Segment Start: Source material

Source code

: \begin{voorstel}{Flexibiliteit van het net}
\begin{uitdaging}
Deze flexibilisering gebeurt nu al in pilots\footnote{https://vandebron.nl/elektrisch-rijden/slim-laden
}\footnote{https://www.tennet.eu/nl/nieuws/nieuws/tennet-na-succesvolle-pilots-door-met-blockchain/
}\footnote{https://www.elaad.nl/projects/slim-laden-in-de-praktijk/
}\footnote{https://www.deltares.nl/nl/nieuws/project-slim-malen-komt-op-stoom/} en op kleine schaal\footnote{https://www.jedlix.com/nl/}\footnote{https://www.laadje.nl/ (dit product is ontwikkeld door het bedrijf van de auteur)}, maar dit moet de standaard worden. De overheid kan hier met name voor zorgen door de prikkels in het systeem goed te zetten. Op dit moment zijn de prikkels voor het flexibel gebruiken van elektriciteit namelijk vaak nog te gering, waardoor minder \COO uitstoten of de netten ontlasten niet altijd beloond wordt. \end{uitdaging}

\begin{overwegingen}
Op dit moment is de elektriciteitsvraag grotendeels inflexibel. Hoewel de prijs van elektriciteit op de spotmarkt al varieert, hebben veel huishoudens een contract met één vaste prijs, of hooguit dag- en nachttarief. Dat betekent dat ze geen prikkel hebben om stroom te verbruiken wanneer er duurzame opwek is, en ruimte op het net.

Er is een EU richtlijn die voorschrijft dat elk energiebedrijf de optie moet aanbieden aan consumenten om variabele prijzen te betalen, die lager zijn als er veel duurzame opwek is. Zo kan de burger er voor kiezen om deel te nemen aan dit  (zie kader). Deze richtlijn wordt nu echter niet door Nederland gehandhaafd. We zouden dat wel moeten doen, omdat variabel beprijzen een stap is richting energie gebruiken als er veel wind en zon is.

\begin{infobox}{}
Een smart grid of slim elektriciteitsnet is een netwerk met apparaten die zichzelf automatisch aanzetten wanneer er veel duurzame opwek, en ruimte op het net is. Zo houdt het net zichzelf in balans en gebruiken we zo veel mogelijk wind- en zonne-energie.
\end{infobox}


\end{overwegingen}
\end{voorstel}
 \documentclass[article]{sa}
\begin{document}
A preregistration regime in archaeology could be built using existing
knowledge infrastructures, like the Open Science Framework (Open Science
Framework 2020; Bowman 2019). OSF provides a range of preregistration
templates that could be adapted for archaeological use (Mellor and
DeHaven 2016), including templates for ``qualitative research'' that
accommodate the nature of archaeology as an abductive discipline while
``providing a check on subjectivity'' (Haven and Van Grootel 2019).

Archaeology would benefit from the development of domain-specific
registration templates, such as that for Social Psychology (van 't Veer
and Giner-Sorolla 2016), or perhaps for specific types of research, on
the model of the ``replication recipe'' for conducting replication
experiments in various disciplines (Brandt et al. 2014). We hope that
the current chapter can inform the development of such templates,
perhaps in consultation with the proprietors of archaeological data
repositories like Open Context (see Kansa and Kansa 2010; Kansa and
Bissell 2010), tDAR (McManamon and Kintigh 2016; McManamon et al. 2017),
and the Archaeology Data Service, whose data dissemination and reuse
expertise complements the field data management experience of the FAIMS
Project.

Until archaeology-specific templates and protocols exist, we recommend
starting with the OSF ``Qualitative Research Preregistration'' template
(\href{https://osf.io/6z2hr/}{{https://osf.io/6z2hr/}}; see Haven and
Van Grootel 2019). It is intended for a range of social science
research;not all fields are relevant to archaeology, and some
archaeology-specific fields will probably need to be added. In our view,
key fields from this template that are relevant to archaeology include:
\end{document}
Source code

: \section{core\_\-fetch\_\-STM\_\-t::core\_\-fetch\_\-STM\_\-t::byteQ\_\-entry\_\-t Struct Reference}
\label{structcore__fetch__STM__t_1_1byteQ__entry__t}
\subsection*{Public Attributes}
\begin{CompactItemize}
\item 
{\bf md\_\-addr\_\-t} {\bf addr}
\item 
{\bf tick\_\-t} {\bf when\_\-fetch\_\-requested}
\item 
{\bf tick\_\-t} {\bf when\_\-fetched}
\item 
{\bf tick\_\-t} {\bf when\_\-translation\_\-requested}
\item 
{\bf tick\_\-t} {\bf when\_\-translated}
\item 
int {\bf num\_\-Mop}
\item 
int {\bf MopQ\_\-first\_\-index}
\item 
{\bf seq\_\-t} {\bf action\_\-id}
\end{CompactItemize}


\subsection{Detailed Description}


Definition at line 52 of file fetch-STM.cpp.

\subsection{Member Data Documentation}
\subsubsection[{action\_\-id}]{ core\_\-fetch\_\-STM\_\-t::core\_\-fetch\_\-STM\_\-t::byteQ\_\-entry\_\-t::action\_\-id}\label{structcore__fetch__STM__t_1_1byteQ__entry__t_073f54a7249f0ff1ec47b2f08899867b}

Segment End: Source material

== To do ==
Repeat every line exactly, starting with the first line of the entries, and stop once the line containing "Op dit moment is" has been given.

== Problem solution ==
Source code

: \begin{voorstel}{Flexibiliteit van het net}
\begin{uitdaging}
Deze flexibilisering gebeurt nu al in pilots\footnote{https://vandebron.nl/elektrisch-rijden/slim-laden
}\footnote{https://www.tennet.eu/nl/nieuws/nieuws/tennet-na-succesvolle-pilots-door-met-blockchain/
}\footnote{https://www.elaad.nl/projects/slim-laden-in-de-praktijk/
}\footnote{https://www.deltares.nl/nl/nieuws/project-slim-malen-komt-op-stoom/} en op kleine schaal\footnote{https://www.jedlix.com/nl/}\footnote{https://www.laadje.nl/ (dit product is ontwikkeld door het bedrijf van de auteur)}, maar dit moet de standaard worden. De overheid kan hier met name voor zorgen door de prikkels in het systeem goed te zetten. Op dit moment zijn de prikkels voor het flexibel gebruiken van elektriciteit namelijk vaak nog te gering, waardoor minder \COO uitstoten of de netten ontlasten niet altijd beloond wordt. \end{uitdaging}

\begin{overwegingen}
Op dit moment is de elektriciteitsvraag grotendeels inflexibel. Hoewel de prijs van elektriciteit op de spotmarkt al varieert, hebben veel huishoudens een contract met één vaste prijs, of hooguit dag- en nachttarief. Dat betekent dat ze geen prikkel hebben om stroom te verbruiken wanneer er duurzame opwek is, en ruimte op het net.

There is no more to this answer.